Barberis and Moore
MOUNT VERNON – Reona Pearson, who won $560,563.68 for injuries she suffered when toilet paper fell on her, claims Fifth District Justice John Barberis should have disqualified himself from a decision reversing the verdict.
She petitioned for rehearing on Feb. 14, stating that Barberis previously reversed her workers’ compensation benefits from the same accident.
Barberis and Justice Randy Moore ruled in favor of defendant Pilot Travel Center on Jan. 27.
Justice Milton Wharton dissented.
Pearson’s counsel, Thomas Rich of Belleville, wrote, “Justice Barberis’s failure to recuse himself therefore cannot be viewed as harmless.”
Pearson worked at Denny’s, where employees used Pilot’s public restroom.
On a night shift in 2016, she opened a stall and a roll of toilet paper nine inches in diameter hit the top of her head. It weighed about two pounds.

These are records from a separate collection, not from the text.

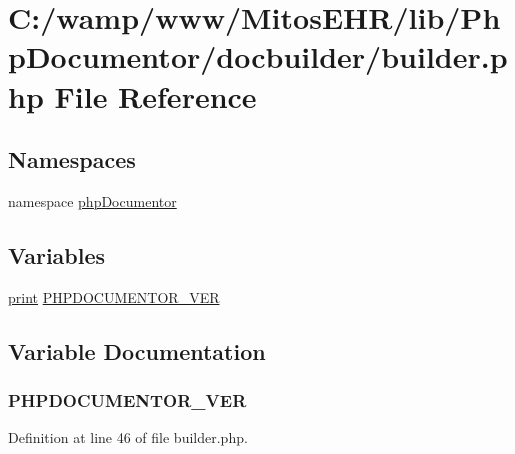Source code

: \hypertarget{builder_8php}{\section{\-C\-:/wamp/www/\-Mitos\-E\-H\-R/lib/\-Php\-Documentor/docbuilder/builder.php \-File \-Reference}
\label{builder_8php}
}
\subsection*{\-Namespaces}
\begin{DoxyCompactItemize}
\item 
namespace \hyperlink{namespacephp_documentor}{php\-Documentor}
\end{DoxyCompactItemize}
\subsection*{\-Variables}
\begin{DoxyCompactItemize}
\item 
\hyperlink{tokenizer__test_8php_a3ad3a4240c0f97c7e85aff5c52a454d4}{print} \hyperlink{builder_8php_a81d37434d16bfdfff23e418fa4f0e37e}{\-P\-H\-P\-D\-O\-C\-U\-M\-E\-N\-T\-O\-R\-\_\-\-V\-E\-R}
\end{DoxyCompactItemize}


\subsection{\-Variable \-Documentation}
\hypertarget{builder_8php_a81d37434d16bfdfff23e418fa4f0e37e}{
\subsubsection[{\-P\-H\-P\-D\-O\-C\-U\-M\-E\-N\-T\-O\-R\-\_\-\-V\-E\-R}]{ {\bf \-P\-H\-P\-D\-O\-C\-U\-M\-E\-N\-T\-O\-R\-\_\-\-V\-E\-R}}}\label{builder_8php_a81d37434d16bfdfff23e418fa4f0e37e}


\-Definition at line 46 of file builder.\-php.

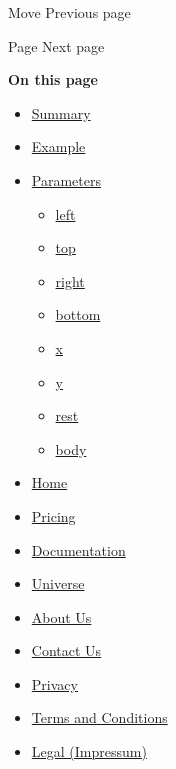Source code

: { Move } { Previous page }

\href{/docs/reference/layout/page/}{\pandocbounded{}}

{ Page } { Next page }

\textbf{On this page}

\begin{itemize}
\tightlist
\item
  \hyperref[summary]{Summary}
\item
  \hyperref[example]{Example}
\item
  \hyperref[parameters]{Parameters}

  \begin{itemize}
  \tightlist
  \item
    \hyperref[parameters-left]{left}
  \item
    \hyperref[parameters-top]{top}
  \item
    \hyperref[parameters-right]{right}
  \item
    \hyperref[parameters-bottom]{bottom}
  \item
    \hyperref[parameters-x]{x}
  \item
    \hyperref[parameters-y]{y}
  \item
    \hyperref[parameters-rest]{rest}
  \item
    \hyperref[parameters-body]{body}
  \end{itemize}
\end{itemize}

\begin{itemize}
\tightlist
\item
  \href{/}{Home}
\item
  \href{/pricing/}{Pricing}
\item
  \href{/docs/}{Documentation}
\item
  \href{/universe/}{Universe}
\item
  \href{/about/}{About Us}
\item
  \href{/contact/}{Contact Us}
\item
  \href{/privacy/}{Privacy}
\item
  \href{https://typst.app/terms}{Terms and Conditions}
\item
  \href{/legal/}{Legal (Impressum)}
\end{itemize}

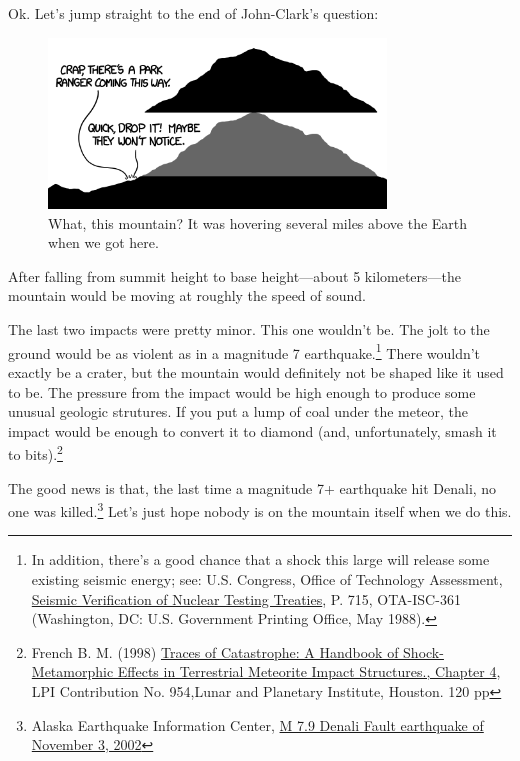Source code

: {{Ok. Let's jump straight to the end of John-Clark's question:}

\begin{figure}[!htbp]
\centering
\includegraphics[scale=0.5, max width=0.8\textwidth]{imgs/a/57/mountain_summit.png}
\caption{What, this mountain? It was hovering several miles above the Earth when we got here.}
\end{figure}

{After falling from summit height to base height—about 5 kilometers—the mountain would be moving at roughly the speed of sound.}

{The last two impacts were pretty minor. This one wouldn't be. The jolt to the ground would be as violent as in a magnitude 7 earthquake.{\footnote{In addition, there's a good chance that a shock this large will release some existing seismic energy; see: U.S. Congress, Office of Technology Assessment, \href{http://www.princeton.edu/\~ota/disk2/1988/8838/883809.PDF}{Seismic Verification of Nuclear Testing Treaties}, P. 715, OTA-ISC-361 (Washington, DC: U.S. Government Printing Office, May 1988).} } There wouldn't exactly be a crater, but the mountain would definitely not be shaped like it used to be. The pressure from the impact would be high enough to produce some unusual geologic strutures. If you put a lump of coal under the meteor, the impact would be enough to convert it to diamond (and, unfortunately, smash it to bits).{\footnote{French B. M. (1998) \href{http://www.lpi.usra.edu/publications/books/CB-954/chapter4.pdf} {Traces of Catastrophe: A Handbook of Shock-Metamorphic Effects in Terrestrial Meteorite Impact Structures., Chapter 4}, LPI Contribution No. 954,Lunar and Planetary Institute, Houston. 120 pp} } }

{The good news is that, the last time a magnitude 7+ earthquake hit Denali, no one was killed.{\footnote{Alaska Earthquake Information Center, \href{http://www.aeic.alaska.edu/Denali\_Fault\_2002/}{M 7.9 Denali Fault earthquake of November 3, 2002}} } Let's just hope nobody is on the mountain itself when we do this.}

}
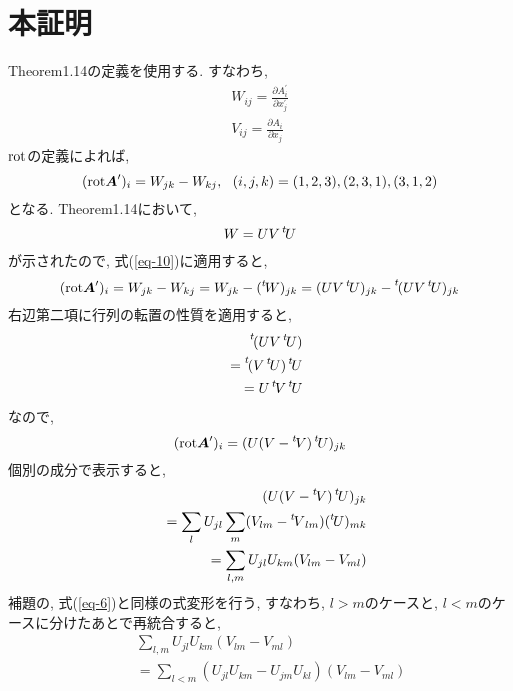 \documentclass{jsarticle}
\newcommand*{\mbold}[1]{\mbox{\boldmath $#1$}}
\newcommand*{\transp}[1]{\prescript{t\!}{}{#1}}
\newcommand*{\rot}{{\rm rot}}
\begin{document}
\section{本証明}
Theorem1.14の定義を使用する. すなわち, 
\begin{subequations}
  \begin{eqnarray}
    W_{ij} = \frac{\partial A_i^\prime}{\partial x_j^\prime} \\
    V_{ij} = \frac{\partial A_i}{\partial x_j}
  \end{eqnarray}
\end{subequations}
$\rot$の定義によれば, 
\begin{equation}\label{eq-10}
  (\rot \mbold{A}^\prime)_i = W_{jk} - W_{kj}, 
  ~~ (i, j, k) = (1, 2, 3), (2, 3, 1), (3, 1, 2)
\end{equation}
となる. Theorem1.14において, 
\begin{equation}
  W = UV\transp{U}
\end{equation}
が示されたので, 式(\ref{eq-10})に適用すると, 
\begin{equation}
  (\rot \mbold{A}^\prime)_i = W_{jk} - W_{kj} = W_{jk} - (\transp{W})_{jk}
  = (UV\transp{U})_{jk} - \transp(UV\transp{U})_{jk}
\end{equation}
右辺第二項に行列の転置の性質を適用すると, 
\begin{eqnarray}
  && \transp(UV\transp{U}) \nonumber \\
  && = \transp(V\transp{U})\transp{U} \nonumber \\
  && = U\transp{V}\transp{U}
\end{eqnarray}
なので, 
\begin{equation}
  (\rot \mbold{A}^\prime)_i = (U(V - \transp{V})\transp{U})_{jk}
\end{equation}
個別の成分で表示すると, 
\begin{eqnarray}
  && (U(V - \transp{V})\transp{U})_{jk} \nonumber \\
  && = \sum_l U_{jl} \sum_m (V_{lm} - \transp{V}_{lm})(\transp{U})_{mk} \nonumber \\
  && = \sum_{l, m} U_{jl}U_{km} (V_{lm} - V_{ml})
\end{eqnarray}
補題の, 式(\ref{eq-6})と同様の式変形を行う, すなわち, $l > m$のケースと, $l < m$のケースに分けたあとで再統合すると, 
\begin{eqnarray}\label{eq-18}
  && \sum_{l, m} U_{jl}U_{km} (V_{lm} - V_{ml}) \nonumber \\
  && = \sum_{l < m} (U_{jl}U_{km} - U_{jm}U_{kl})(V_{lm} - V_{ml})
\end{eqnarray}
\end{document}
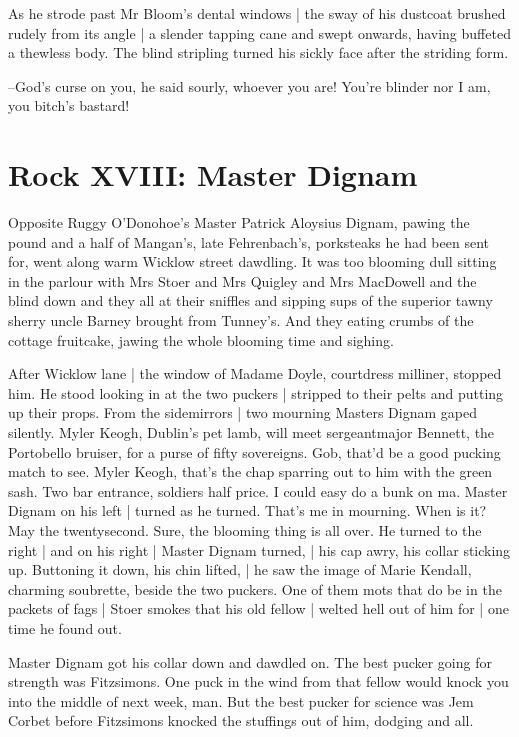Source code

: As he strode past Mr Bloom's dental windows |
the sway of his dustcoat brushed rudely from its angle |
a slender tapping cane and swept onwards,
having buffeted a thewless body.
The blind stripling turned his sickly face after the striding form.

--God's curse on you,
he said sourly,
whoever you are!
You're blinder nor I am,
you bitch's bastard!


\section*{Rock XVIII: Master Dignam}


Opposite Ruggy O'Donohoe's
Master Patrick Aloysius Dignam,
pawing the pound and a half of Mangan's,
late Fehrenbach's,
porksteaks he
had been sent for,
went along warm Wicklow street dawdling.
It was too
blooming dull sitting in the parlour
with Mrs Stoer and Mrs Quigley and
Mrs MacDowell
and the blind down
and they all at their sniffles
and
sipping sups of the superior tawny sherry
uncle Barney brought from
Tunney's.
And they eating crumbs of the cottage fruitcake,
jawing the
whole blooming time and sighing.

After Wicklow lane |
the window of Madame Doyle, courtdress milliner,
stopped him.
He stood looking in at the two puckers |
stripped to their pelts and putting up their props.
From the sidemirrors |
two mourning Masters Dignam gaped silently.
Myler Keogh, Dublin's pet lamb,
will meet sergeantmajor Bennett, the Portobello bruiser,
for a purse of fifty sovereigns.
Gob, that'd be a good pucking match to see.
Myler Keogh, that's the chap sparring out to him with the green sash.
Two bar entrance, soldiers half price.
I could easy do a bunk on ma.
Master Dignam on his left |
turned as he turned.
That's me in mourning.
When is it?
May the twentysecond.
Sure, the blooming thing is all over.
He turned to the right |
and on his right |
Master Dignam turned, |
his cap awry, his collar sticking up.
Buttoning it down, his chin lifted, |
he saw the image of Marie Kendall, charming soubrette,
beside the two puckers.
One of them mots that do be in the packets of fags |
Stoer smokes that his old fellow |
welted hell out of him for |
one time he found out.

Master Dignam got his collar down and dawdled on.
The best pucker
going for strength was Fitzsimons.
One puck in the wind from that fellow
would knock you into the middle of next week, man.
But the best pucker
for science
was Jem Corbet
before Fitzsimons knocked the stuffings out of
him,
dodging and all.

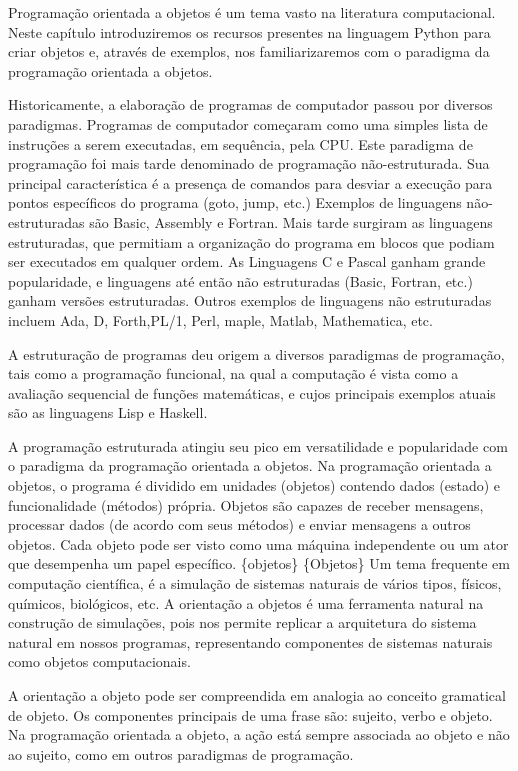 \documentclass[a4paper,10pt,brazil]{sphinxmanual}
\begin{document}
Programação orientada a objetos é um tema vasto na literatura computacional. Neste capítulo introduziremos os recursos presentes na linguagem Python para criar objetos e, através de exemplos, nos familiarizaremos com o paradigma da programação orientada a objetos.

Historicamente, a elaboração de programas de computador passou por diversos paradigmas. Programas de computador começaram como uma simples lista de instruções a serem executadas, em sequência, pela CPU. Este paradigma de programação foi mais tarde denominado de programação não-estruturada. Sua principal característica é a presença de comandos para desviar a execução para pontos específicos do programa (goto, jump, etc.) Exemplos de linguagens não-estruturadas são Basic, Assembly e Fortran. Mais tarde surgiram as linguagens estruturadas, que permitiam a organização do programa em blocos que podiam ser executados em qualquer ordem. As Linguagens C e Pascal ganham grande popularidade, e linguagens até então não estruturadas (Basic, Fortran, etc.) ganham versões estruturadas. Outros exemplos de linguagens não estruturadas incluem Ada, D, Forth,PL/1, Perl, maple, Matlab, Mathematica, etc.

A estruturação de programas deu origem a diversos paradigmas de programação, tais como a programação funcional, na qual a computação é vista como a avaliação sequencial de funções matemáticas, e cujos principais exemplos atuais são as linguagens Lisp e Haskell.

A programação estruturada atingiu seu pico em versatilidade e popularidade com o paradigma da programação orientada a objetos. Na programação orientada a objetos, o programa é dividido em unidades (objetos) contendo dados (estado) e funcionalidade (métodos) própria. Objetos são capazes de receber mensagens, processar dados (de acordo com seus métodos) e enviar mensagens a outros objetos. Cada objeto pode ser visto como uma máquina independente ou um ator que desempenha um papel específico. \{objetos\} \{Objetos\} Um tema frequente em computação científica, é a simulação de sistemas naturais de vários tipos, físicos, químicos, biológicos, etc. A orientação a objetos é uma ferramenta natural na construção de simulações, pois nos permite replicar a arquitetura do sistema natural em nossos programas, representando componentes de sistemas naturais como objetos computacionais.

A orientação a objeto pode ser compreendida em analogia ao conceito
gramatical de objeto. Os componentes principais de uma frase são:
sujeito, verbo e objeto. Na programação orientada a objeto, a ação
está sempre associada ao objeto e não ao sujeito, como em outros
paradigmas de programação.
\end{document}

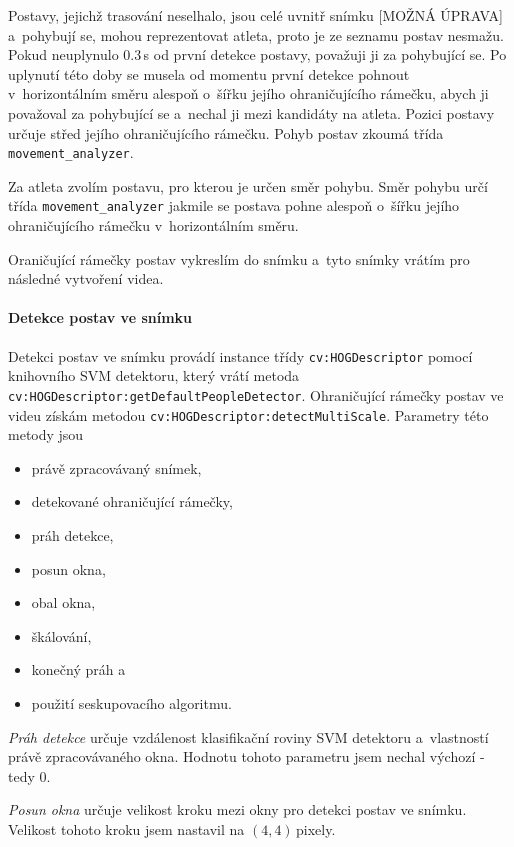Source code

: Postavy, jejichž trasování neselhalo, jsou celé uvnitř snímku [MOŽNÁ ÚPRAVA] a~pohybují se, mohou reprezentovat atleta, proto je ze seznamu postav nesmažu. Pokud neuplynulo $0.3$\,\rm s od první detekce postavy, považuji ji za pohybující se. Po uplynutí této doby se musela od momentu první detekce pohnout v~horizontálním směru alespoň o~šířku jejího ohraničujícího rámečku, abych ji považoval za pohybující se a~nechal ji mezi kandidáty na atleta. Pozici postavy určuje střed jejího ohraničujícího rámečku. Pohyb postav zkoumá třída \texttt{movement\_analyzer}.

Za atleta zvolím postavu, pro kterou je určen směr pohybu. Směr pohybu určí třída \texttt{movement\_analyzer} jakmile se postava pohne alespoň o~šířku jejího ohraničujícího rámečku v~horizontálním směru.

Oraničující rámečky postav vykreslím do snímku a~tyto snímky vrátím pro následné vytvoření videa.

\paragraph{Detekce postav ve snímku}

Detekci postav ve snímku provádí instance třídy \texttt{cv\::HOGDescriptor} pomocí knihovního SVM detektoru, který vrátí metoda \texttt{cv\::HOGDescriptor\::getDefaultPeopleDetector}. Ohraničující rámečky postav ve videu získám metodou \texttt{cv\::HOGDescriptor\::detectMultiScale}. Parametry této metody jsou
\begin{itemize}
\item právě zpracovávaný snímek,
\item detekované ohraničující rámečky,
\item práh detekce,
\item posun okna,
\item obal okna,
\item škálování,
\item konečný práh a
\item použití seskupovacího algoritmu.
\end{itemize}

\emph{Práh detekce} určuje vzdálenost klasifikační roviny SVM detektoru a~vlastností právě zpracovávaného okna. Hodnotu tohoto parametru jsem nechal výchozí - tedy $0$.

\emph{Posun okna} určuje velikost kroku mezi okny pro detekci postav ve snímku. Velikost tohoto kroku jsem nastavil na $(4,4)$\,\rm pixely.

She sued Pilot in St. Clair County circuit court, and current Circuit Judge Christopher Kolker presided at trial as associate judge in 2018.
Pearson’s expert mechanical engineer, Benjamin Fischer, testified that the only reason for the roll to be in its position was a prank.
Pilot general manager Jamie Abbott testified that pressing issues commonly interfered with a policy of hourly restroom maintenance.
She said Pilot had 28 pumps, 202 parking spots for trucks, service areas at diesel pumps, weight scale, propane, 15 showers, four restrooms, Cinnabon, deli, Denny’s, fax and transfer stations, money recycler, lounge, and gaming room.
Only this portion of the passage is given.